An atom is a tiny object, the basic unit of matter. It is composed of a nucleus, which is made up of particles called protons and neutrons, and one or more electrons, which are much lighter particles that surround the nucleus. Atoms play an important role in quantum science because quantum effects become evident at the atomic scale.

Entanglement is a form of correlation between quantum particles. When two particles, such as a pair of photons or electrons, become entangled, they remain connected even when separated by vast distances, and the state of one particle cannot, in general, be described without referring to the other.

NISQ stands for "Noisy Intermediate-Scale Quantum," a term coined by John Preskill, Caltech's Richard P. Feynman Professor of Theoretical Physics, Allen V. C. Davis and Lenabelle Davis Leadership Chair, and director of the Institute for Quantum Information and Matter. The term is often used to describe the current state of quantum computing, in which processors contain a fraction of the qubits necessary to tackle complex problems and still interact with the environment in ways that partially make them lose their fragile quantum properties. Finding interesting uses for NISQ devices and going beyond the NISQ era are important research goals.

At its most basic level, all matter consists of "fundamental particles" that do not seem to break down into smaller units. These particles include quarks (which make up the protons and neutrons in an atom's nucleus) and electrons. Light also consists of particles, called photons.

Quantum describes the rules and patterns of atomic and subatomic particles. Our experiences in daily life, which occur at much larger scales, follow the rules of classical mechanics. But when we zoom in to examine the tiniest particles that make up the universe, we see strikingly different dynamics. Quantum science explains these phenomena to give us a deeper understanding of nature. The word "quantum" originates from the idea that physical properties, such as energy, are not continuous but rather exist in specific—or quantized—amounts. A quantum is the smallest possible unit of a physical property.

The term "quantum supremacy" was coined in 2012 by John Preskill, Caltech's Richard P. Feynman Professor of Theoretical Physics, Allen V. C. Davis and Lenabelle Davis Leadership Chair, and director of the Institute for Quantum Information and Matter, to describe the point at which a quantum computer could perform tasks that would be impossible for a classical computer. More recently, many scientists and engineers have instead begun to use the term "quantum advantage" to describe the same benchmark.

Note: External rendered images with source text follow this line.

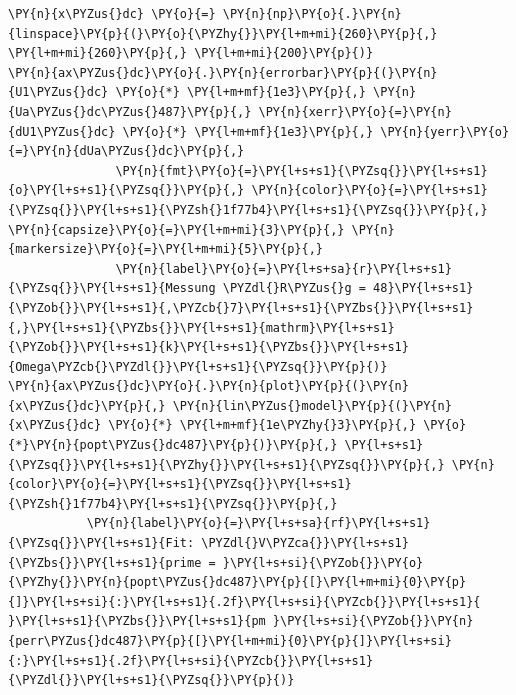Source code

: \begin{tcolorbox}[breakable, size=fbox, boxrule=1pt, pad at break*=1mm,colback=cellbackground, colframe=cellborder]
\begin{Verbatim}[commandchars=\\\{\}]
\PY{n}{x\PYZus{}dc} \PY{o}{=} \PY{n}{np}\PY{o}{.}\PY{n}{linspace}\PY{p}{(}\PY{o}{\PYZhy{}}\PY{l+m+mi}{260}\PY{p}{,} \PY{l+m+mi}{260}\PY{p}{,} \PY{l+m+mi}{200}\PY{p}{)}
\PY{n}{ax\PYZus{}dc}\PY{o}{.}\PY{n}{errorbar}\PY{p}{(}\PY{n}{U1\PYZus{}dc} \PY{o}{*} \PY{l+m+mf}{1e3}\PY{p}{,} \PY{n}{Ua\PYZus{}dc\PYZus{}487}\PY{p}{,} \PY{n}{xerr}\PY{o}{=}\PY{n}{dU1\PYZus{}dc} \PY{o}{*} \PY{l+m+mf}{1e3}\PY{p}{,} \PY{n}{yerr}\PY{o}{=}\PY{n}{dUa\PYZus{}dc}\PY{p}{,}
               \PY{n}{fmt}\PY{o}{=}\PY{l+s+s1}{\PYZsq{}}\PY{l+s+s1}{o}\PY{l+s+s1}{\PYZsq{}}\PY{p}{,} \PY{n}{color}\PY{o}{=}\PY{l+s+s1}{\PYZsq{}}\PY{l+s+s1}{\PYZsh{}1f77b4}\PY{l+s+s1}{\PYZsq{}}\PY{p}{,} \PY{n}{capsize}\PY{o}{=}\PY{l+m+mi}{3}\PY{p}{,} \PY{n}{markersize}\PY{o}{=}\PY{l+m+mi}{5}\PY{p}{,}
               \PY{n}{label}\PY{o}{=}\PY{l+s+sa}{r}\PY{l+s+s1}{\PYZsq{}}\PY{l+s+s1}{Messung \PYZdl{}R\PYZus{}g = 48}\PY{l+s+s1}{\PYZob{}}\PY{l+s+s1}{,\PYZcb{}7}\PY{l+s+s1}{\PYZbs{}}\PY{l+s+s1}{,}\PY{l+s+s1}{\PYZbs{}}\PY{l+s+s1}{mathrm}\PY{l+s+s1}{\PYZob{}}\PY{l+s+s1}{k}\PY{l+s+s1}{\PYZbs{}}\PY{l+s+s1}{Omega\PYZcb{}\PYZdl{}}\PY{l+s+s1}{\PYZsq{}}\PY{p}{)}
\PY{n}{ax\PYZus{}dc}\PY{o}{.}\PY{n}{plot}\PY{p}{(}\PY{n}{x\PYZus{}dc}\PY{p}{,} \PY{n}{lin\PYZus{}model}\PY{p}{(}\PY{n}{x\PYZus{}dc} \PY{o}{*} \PY{l+m+mf}{1e\PYZhy{}3}\PY{p}{,} \PY{o}{*}\PY{n}{popt\PYZus{}dc487}\PY{p}{)}\PY{p}{,} \PY{l+s+s1}{\PYZsq{}}\PY{l+s+s1}{\PYZhy{}}\PY{l+s+s1}{\PYZsq{}}\PY{p}{,} \PY{n}{color}\PY{o}{=}\PY{l+s+s1}{\PYZsq{}}\PY{l+s+s1}{\PYZsh{}1f77b4}\PY{l+s+s1}{\PYZsq{}}\PY{p}{,}
           \PY{n}{label}\PY{o}{=}\PY{l+s+sa}{rf}\PY{l+s+s1}{\PYZsq{}}\PY{l+s+s1}{Fit: \PYZdl{}V\PYZca{}}\PY{l+s+s1}{\PYZbs{}}\PY{l+s+s1}{prime = }\PY{l+s+si}{\PYZob{}}\PY{o}{\PYZhy{}}\PY{n}{popt\PYZus{}dc487}\PY{p}{[}\PY{l+m+mi}{0}\PY{p}{]}\PY{l+s+si}{:}\PY{l+s+s1}{.2f}\PY{l+s+si}{\PYZcb{}}\PY{l+s+s1}{ }\PY{l+s+s1}{\PYZbs{}}\PY{l+s+s1}{pm }\PY{l+s+si}{\PYZob{}}\PY{n}{perr\PYZus{}dc487}\PY{p}{[}\PY{l+m+mi}{0}\PY{p}{]}\PY{l+s+si}{:}\PY{l+s+s1}{.2f}\PY{l+s+si}{\PYZcb{}}\PY{l+s+s1}{\PYZdl{}}\PY{l+s+s1}{\PYZsq{}}\PY{p}{)}


\end{Verbatim}
\end{tcolorbox}
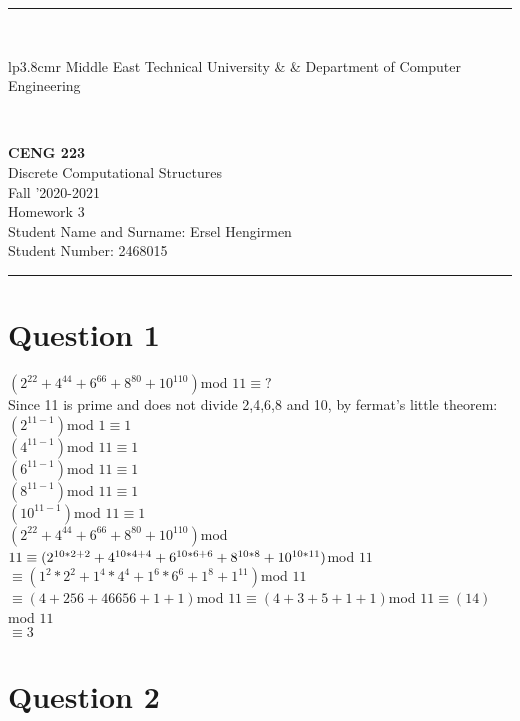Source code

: \documentclass[12pt]{article}
\newcommand{\HRule}{\rule{\linewidth}{1mm}}
\begin{document}
\noindent
\HRule \\[3mm]
\small
\begin{tabular}[b]{lp{3.8cm}r}
{} Middle East Technical University &  &
{} Department of Computer Engineering \\
\end{tabular} \\
\begin{center}

                 \LARGE \textbf{CENG 223} \\[4mm]
                 \Large Discrete Computational Structures \\[4mm]
                \normalsize Fall '2020-2021 \\
                    \Large Homework 3 \\
                \normalsize Student Name and Surname: Ersel Hengirmen  \\
                \normalsize Student Number: 2468015\\
\end{center}
\HRule


\section*{Question 1}
$(2^{22} + 4^{44} + 6^{66} + 8^{80} + 10^{110}) $mod $11 \equiv ?$\\
Since 11 is prime and does not divide 2,4,6,8 and 10, by fermat's little theorem:\\
$(2^{11-1})$mod $1\equiv 1$\\
$(4^{11-1})$mod $11\equiv 1$\\
$(6^{11-1})$mod $11\equiv 1$\\
$(8^{11-1})$mod $11\equiv 1$\\
$(10^{11-1})$mod $11\equiv 1$\\

$(2^{22} + 4^{44} + 6^{66} + 8^{80} + 10^{110}) $mod $11 \\
\equiv (2^{10*2+2} + 4^{10*4+4} + 6^{10*6+6} + 8^{10*8} + 10^{10*11}) $mod $11 $\\
$\equiv (1^{2}*2^{2}+1^{4}*4^{4}+1^{6}*6^{6}+1^{8}+1^{11})$mod $11$\\
$\equiv (4+256+46656+1+1)$mod $11\equiv (4+3+5+1+1)$mod $11\equiv (14)$mod $11$\\
$\equiv 3$\\

\section*{Question 2}
\end{document}

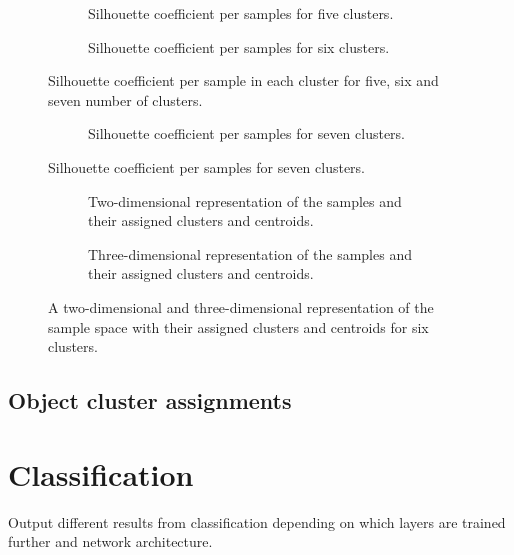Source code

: \begin{figure}
	\begin{subfigure}[b]{\textwidth}
		
		\caption{Silhouette coefficient per samples for five clusters.}
	\end{subfigure}
	\begin{subfigure}[b]{\textwidth}
		
		\caption{Silhouette coefficient per samples for six clusters.}
	\end{subfigure}
	\caption{Silhouette coefficient per sample in each cluster for five, six and seven number of clusters.}
\end{figure}
\begin{figure}
	\ContinuedFloat
	\begin{subfigure}[b]{\textwidth}
		
		\caption{Silhouette coefficient per samples for seven clusters.}
	\end{subfigure}
\end{figure}


\begin{figure}
	\begin{subfigure}[b]{\textwidth}
		
		\caption{Two-dimensional representation of the samples and their assigned clusters and centroids.}
	\end{subfigure}
	\begin{subfigure}[b]{\textwidth}
		
		\caption{Three-dimensional representation of the samples and their assigned clusters and centroids.}
	\end{subfigure}
	\caption{A two-dimensional and three-dimensional representation of the sample space with their assigned clusters and centroids for six clusters.}
\end{figure}


\subsection{Object cluster assignments}



%

\section{Classification}
Output different results from classification depending on which layers are trained further and network architecture.

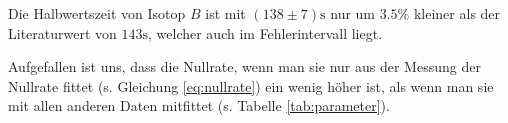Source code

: \documentclass[12pt,a4paper,titlepage,headinclude,bibtotoc]{scrartcl}
\begin{document}
Die Halbwertszeit von Isotop $B$ ist mit $(138\pm 7)\si\second$ nur um $3.5\%$ kleiner als der Literaturwert von $143\si\second$, welcher auch im Fehlerintervall liegt.

Aufgefallen ist uns, dass die Nullrate, wenn man sie nur aus der Messung der Nullrate fittet (s. Gleichung \eqref{eq:nullrate}) ein wenig höher ist, als wenn man sie mit allen anderen Daten mitfittet (s. Tabelle \ref{tab:parameter}).







\end{document}
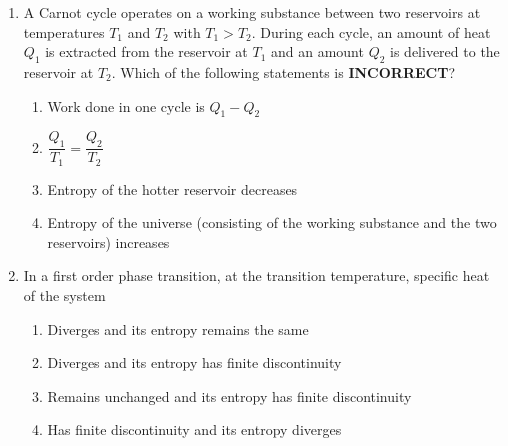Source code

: \documentclass[journal,12pt,onecolumn]{IEEEtran}
\begin{document}
\begin{enumerate}
\hfill{}

\begin{multicols}{4}
\begin{enumerate}
    \item $i\hbar \dfrac{d}{dx}$
    \item $-i\hbar \dfrac{d}{dx}$
    \item $\dagger \dfrac{\partial}{\partial t}$
    \item $-\dfrac{\hbar^{2}}{2m} \dfrac{d^{2}}{dx^{2}}$
\end{enumerate}
\end{multicols}

\item A Carnot cycle operates on a working substance between two reservoirs at temperatures $T_{1}$ and $T_{2}$ with $T_{1} > T_{2}$. During each cycle, an amount of heat $Q_{1}$ is extracted from the reservoir at $T_{1}$ and an amount $Q_{2}$ is delivered to the reservoir at $T_{2}$. Which of the following statements is \textbf{INCORRECT}?

\hfill{}


\begin{enumerate}
    \item Work done in one cycle is $Q_{1} - Q_{2}$
    \item $\dfrac{Q_{1}}{T_{1}} = \dfrac{Q_{2}}{T_{2}}$
    \item Entropy of the hotter reservoir decreases
    \item Entropy of the universe (consisting of the working substance and the two reservoirs) increases
\end{enumerate}


\item In a first order phase transition, at the transition temperature, specific heat of the system

\hfill{}

\begin{enumerate}
    \item Diverges and its entropy remains the same
    \item Diverges and its entropy has finite discontinuity
    \item Remains unchanged and its entropy has finite discontinuity
    \item Has finite discontinuity and its entropy diverges
\end{enumerate}

\newpage


\end{enumerate}
\end{document}

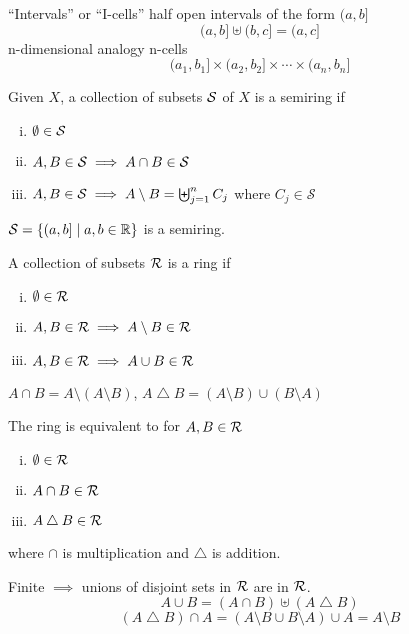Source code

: ``Intervals'' or ``I-cells'' half open intervals of the form $(a, b]$
\[(a, b] \uplus (b, c] = (a, c]\]
n-dimensional analogy n-cells
\[(a_1, b_1] \times (a_2, b_2] \times \dotsm \times (a_n, b_n]\]

\begin{definition}[Semiring]
  Given $X$, a collection of subsets $\mathcal S$ of $X$ is a semiring if 
  \begin{enumerate}[(i)]
    \item $\emptyset \in \mathcal S$
    \item $A, B \in \mathcal S \implies A \cap B \in \mathcal S$
    \item $A, B \in \mathcal S \implies A \setminus B = \biguplus_{j=1}^n C_j$ where $C_j \in \mathcal{S}$
  \end{enumerate}
\end{definition}

\begin{example}
  $\mathcal S = \{(a, b] \mid a, b \in \mathbb R\}$ is a semiring.
\end{example}

\begin{definition}[Ring]
  A collection of subsets $\mathcal R$ is a ring if 
  \begin{enumerate}[(i)]
    \item $\emptyset \in \mathcal R$
    \item $A, B \in \mathcal R \implies A \setminus B \in \mathcal R$
    \item $A, B \in \mathcal R \implies A \cup B \in \mathcal R$
  \end{enumerate}
\end{definition}

\begin{remark}
  $A \cap B = A \setminus (A \setminus B)$, $A \bigtriangleup B = (A \setminus B) \cup (B \setminus A)$
  
  The ring is equivalent to for $A, B \in \mathcal R$
  \begin{enumerate}[(i)]
    \item $\emptyset \in \mathcal R$
    \item $A \cap B \in \mathcal R$
    \item $A \bigtriangleup B \in \mathcal R$
  \end{enumerate}
  where $\cap$ is multiplication and $\bigtriangleup$ is addition.

  Finite $\implies$ unions of disjoint sets in $\mathcal R$ are in $\mathcal R$.
  \[A \cup B = (A \cap B) \uplus (A \bigtriangleup B)\]
  \[(A \bigtriangleup B)\cap A = (A \setminus B \cup B \setminus A) \cup A = A \setminus B\]
\end{remark}
  
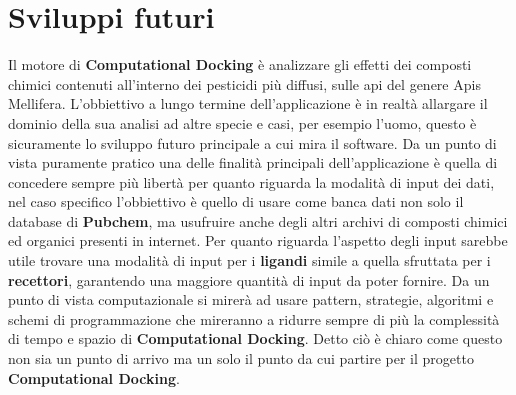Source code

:\section{Sviluppi futuri}
Il motore di \textbf{Computational Docking} è analizzare gli effetti dei composti chimici contenuti all'interno dei pesticidi più diffusi, sulle api del genere Apis Mellifera. L'obbiettivo a lungo termine dell'applicazione è in realtà allargare il dominio della sua analisi ad altre specie e casi, per esempio l'uomo, questo è sicuramente lo sviluppo futuro principale a cui mira il software.\newline
Da un punto di vista puramente pratico una delle finalità principali dell'applicazione è quella di concedere sempre più libertà per quanto riguarda la modalità di input dei dati, nel caso specifico l'obbiettivo è quello di usare come banca dati non solo il database di \textbf{Pubchem}, ma usufruire anche degli altri archivi di composti chimici ed organici presenti in internet. Per quanto riguarda l'aspetto degli input sarebbe utile trovare una modalità di input per i \textbf{ligandi} simile a quella sfruttata per i \textbf{recettori}, garantendo una maggiore quantità di input da poter fornire.\newline
Da un punto di vista computazionale si mirerà ad usare pattern, strategie, algoritmi e schemi di programmazione che mireranno a ridurre sempre di più la complessità di tempo e spazio di \textbf{Computational Docking}.\newline
Detto ciò è chiaro come questo non sia un punto di arrivo ma un solo il punto da cui partire per il progetto \textbf{Computational Docking}.










































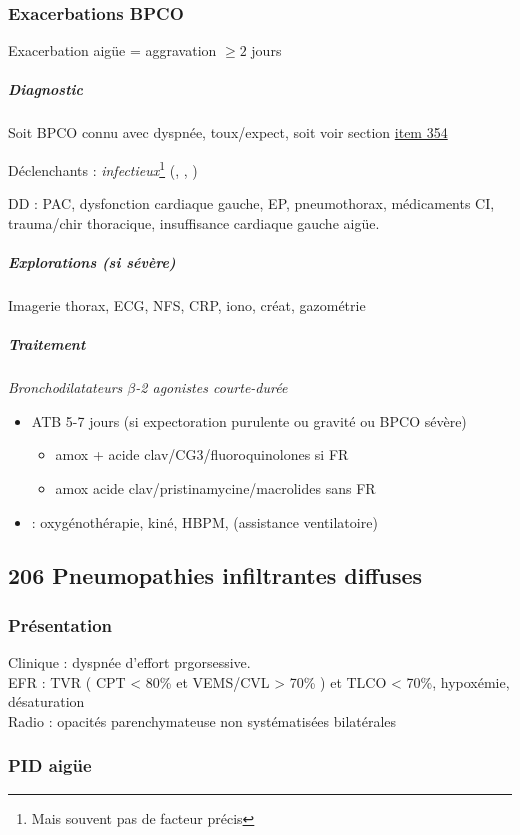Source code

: \documentclass[11pt]{article}
\begin{document}
\subsubsection{Exacerbations BPCO}
\label{sec:org77c76f8}
Exacerbation aigüe = aggravation \(\ge 2\) jours
\subparagraph{Diagnostic}
\label{sec:org98e4c08}
Soit BPCO connu avec \inc dyspnée, toux/expect, soit voir section \hyperref[org7752461]{item 354}

Déclenchants : \emph{infectieux}\footnote{Mais souvent pas de facteur précis} 
(, , )

DD : PAC, dysfonction cardiaque gauche, EP, pneumothorax, médicaments CI, trauma/chir thoracique, insuffisance cardiaque gauche aigüe.

\subparagraph{Explorations (si sévère)}
\label{sec:orgab229aa}
Imagerie thorax, ECG, NFS, CRP, iono, créat, gazométrie

\subparagraph{Traitement}
\label{sec:orgeab49af}
\emph{Bronchodilatateurs \(\beta\)-2 agonistes courte-durée} 
\begin{itemize}
\item \textpm{} ATB 5-7 jours (si expectoration
purulente ou gravité ou BPCO sévère) 
\begin{itemize}
\item amox + acide clav/CG3/fluoroquinolones si FR
\item amox \textpm{} acide clav/pristinamycine/macrolides sans FR
\end{itemize}
\item \faHospital : oxygénothérapie, kiné, HBPM, (assistance ventilatoire)
\end{itemize}

\subsection{206 \textdagger{} Pneumopathies infiltrantes diffuses}
\label{sec:orga170edf}
\subsubsection{Présentation}
\label{sec:orgb025018}
Clinique : dyspnée d'effort prgorsessive.\\
EFR : \gls{TVR} ( CPT < 80\% et VEMS/CVL >
70\% ) et TLCO < 70\%, hypoxémie, désaturation\\
Radio : opacités parenchymateuse non systématisées bilatérales

\subsubsection{PID aigüe}
\label{sec:orgd24fcc5}
\end{document}
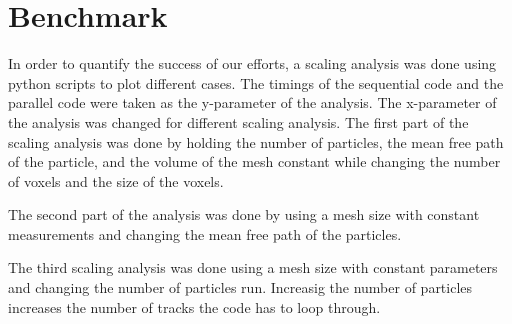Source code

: \section{Benchmark}
In order to quantify the success of our efforts, a scaling analysis was done 
using python scripts to plot different cases. The timings of the sequential 
code and the parallel code were taken as the y-parameter of the analysis. 
The x-parameter of the analysis was changed for different scaling analysis.  
The first part of the scaling analysis was done by holding the number of particles, 
the mean free path of the particle, and the volume of the mesh constant while changing 
the number of voxels and the size of the voxels. 


The second part of the analysis was done by using a mesh size with constant measurements 
and changing the mean free path of the particles. 


The third scaling analysis was done using a mesh size with constant parameters and 
changing the number of particles run. Increasig the number of particles increases the 
number of tracks the code has to loop through. 
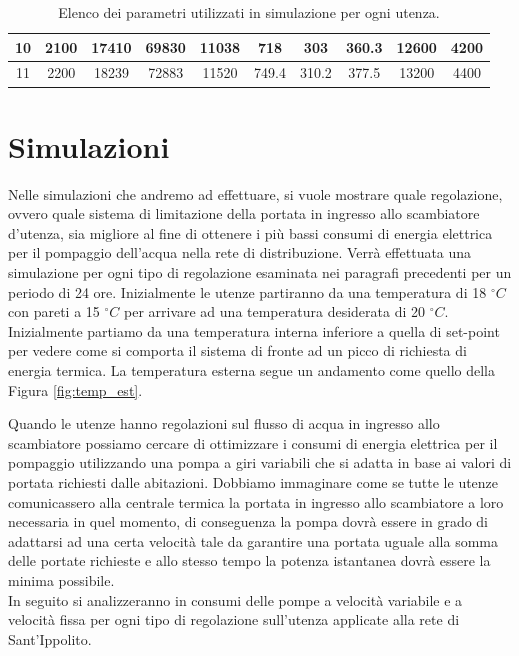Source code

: \documentclass[laurea,oneside,11pt]{USiena_tesiLM}
\begin{document}
\begin{table}[!ht]
{\begin{tabular}{|c|c|c|c|c|c|c|c|c|c|}
10              & 2100                                     & 17410        & 69830        & 11038       & 718         & 303         & 360.3       & 12600       & 4200        \\ \hline
11              & 2200                                     & 18239        & 72883        & 11520       & 749.4       & 310.2       & 377.5       & 13200       & 4400        \\ \hline
\end{tabular}}
\caption{Elenco dei parametri utilizzati in simulazione per ogni utenza.}
\label{tab:par_utenze}
\end{table}

\section{Simulazioni}
Nelle simulazioni che andremo ad effettuare, si vuole mostrare quale regolazione, ovvero quale sistema di limitazione della portata in ingresso allo scambiatore d'utenza, sia migliore al fine di ottenere i più bassi consumi di energia elettrica per il pompaggio dell'acqua nella rete di distribuzione. Verrà effettuata una simulazione per ogni tipo di regolazione esaminata nei paragrafi precedenti per un periodo di 24 ore. Inizialmente le utenze partiranno da una temperatura di 18 $^{\circ}C$ con pareti a 15 $^{\circ}C$ per arrivare ad una temperatura desiderata di 20 $^{\circ}C$. Inizialmente partiamo da una temperatura interna inferiore a quella di set-point per vedere come si comporta il sistema di fronte ad un picco di richiesta di energia termica. La temperatura esterna segue un andamento come quello della Figura \ref{fig:temp_est}.

Quando le utenze hanno regolazioni sul flusso di acqua in ingresso allo scambiatore possiamo cercare di ottimizzare i consumi di energia elettrica per il pompaggio utilizzando una pompa a giri variabili che si adatta in base ai valori di portata richiesti dalle abitazioni. Dobbiamo immaginare come se tutte le utenze comunicassero alla centrale termica la portata in ingresso allo scambiatore a loro necessaria in quel momento, di conseguenza la pompa dovrà essere in grado di adattarsi ad una certa velocità tale da garantire una portata uguale alla somma delle portate richieste e allo stesso tempo la potenza istantanea dovrà essere la minima possibile.\\

In seguito si analizzeranno in consumi delle pompe a velocità variabile e a velocità fissa per ogni tipo di regolazione sull'utenza applicate alla rete di Sant'Ippolito. 
\end{document}
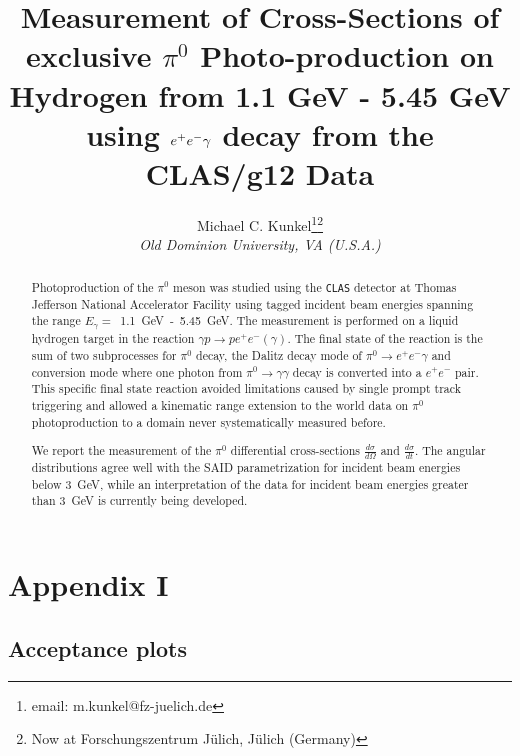 \documentclass[11pt,a4paper]{article}
\title{Measurement of Cross-Sections of exclusive $\pi^{0}$ Photo-production on Hydrogen from 1.1 GeV - 5.45 GeV using $\lowercase{e}^{+}\lowercase{e}^{-}\gamma$ decay from the CLAS/g12 Data}
\date{}
\author{Michael C. Kunkel\thanks{email: m.kunkel@fz-juelich.de}\thanks{Now at Forschungszentrum J\"ulich, J\"ulich (Germany)} \\ \vspace{0.3cm} \it \qquad Old Dominion University, VA (U.S.A.) \newline \newline}
\begin{document}
	\setcounter{page}{3}
%	
	\maketitle
	\thispagestyle{firststyle}
\begin{abstract}
	Photoproduction of the $\pi^0$ meson was studied using the \textsc{\texttt{CLAS}} detector at Thomas Jefferson National Accelerator Facility using tagged incident beam energies spanning the range $E_{\gamma}=$~1.1~GeV~-~5.45~GeV. The measurement is performed on a liquid hydrogen target in the reaction $\gamma p\to pe^+e^-(\gamma)$. The final state of the reaction is the sum of two subprocesses for $\pi^0$ decay, the Dalitz decay mode of $\pi^0\to e^+e^-\gamma$ and conversion mode where one photon from $\pi^0\to \gamma\gamma$ decay is converted into a $e^+e^-$ pair. This specific final state reaction avoided limitations caused by single prompt track triggering and allowed a kinematic range extension to the world data on $\pi^0$ photoproduction to a domain never systematically measured before.
	
	We report the measurement of the $\pi^0$ differential cross-sections $\frac{d\sigma}{d\Omega}$ and $\frac{d\sigma}{dt}$. The angular distributions agree well with the SAID parametrization for incident beam energies below 3~GeV, while an interpretation of the data for incident beam energies greater than 3~GeV is currently being developed.
\end{abstract}
	\newpage
	\tableofcontents
	\newpage
	
	
	
	
	
	
    

	

	
	\newpage
	\clearpage
	
		
	
\section{Appendix I}
\subsection{Acceptance plots} \label{sec:Appen}

\end{document}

Also known as quantum cryptography, quantum encryption proposes to use the laws of quantum physics, such as the uncertainty principle, to transmit private information in a way that makes undetected eavesdropping impossible.

A quantum internet would use the laws of quantum physics, such as entanglement and superposition, to send, receive, and store information among networks of quantum devices far more quickly and securely than is possible using the classical internet. A quantum internet would also enable the distribution of entanglement, which could be used to perform quantum encryption, quantum sensing, and other quantum mechanical tasks. Though experiments continue to yield advances, a functioning quantum internet remains a far-off goal.

Tiny particles are extremely sensitive to the environment. Scientists and engineers seek to harness this characteristic, along with quantum principles including entanglement, to develop instruments capable of performing measurements with far more precision than typical sensors such as seismometers, microscopes, or MRI machines. Many researchers regard quantum sensing as one of the nearest-term applications of quantum technology.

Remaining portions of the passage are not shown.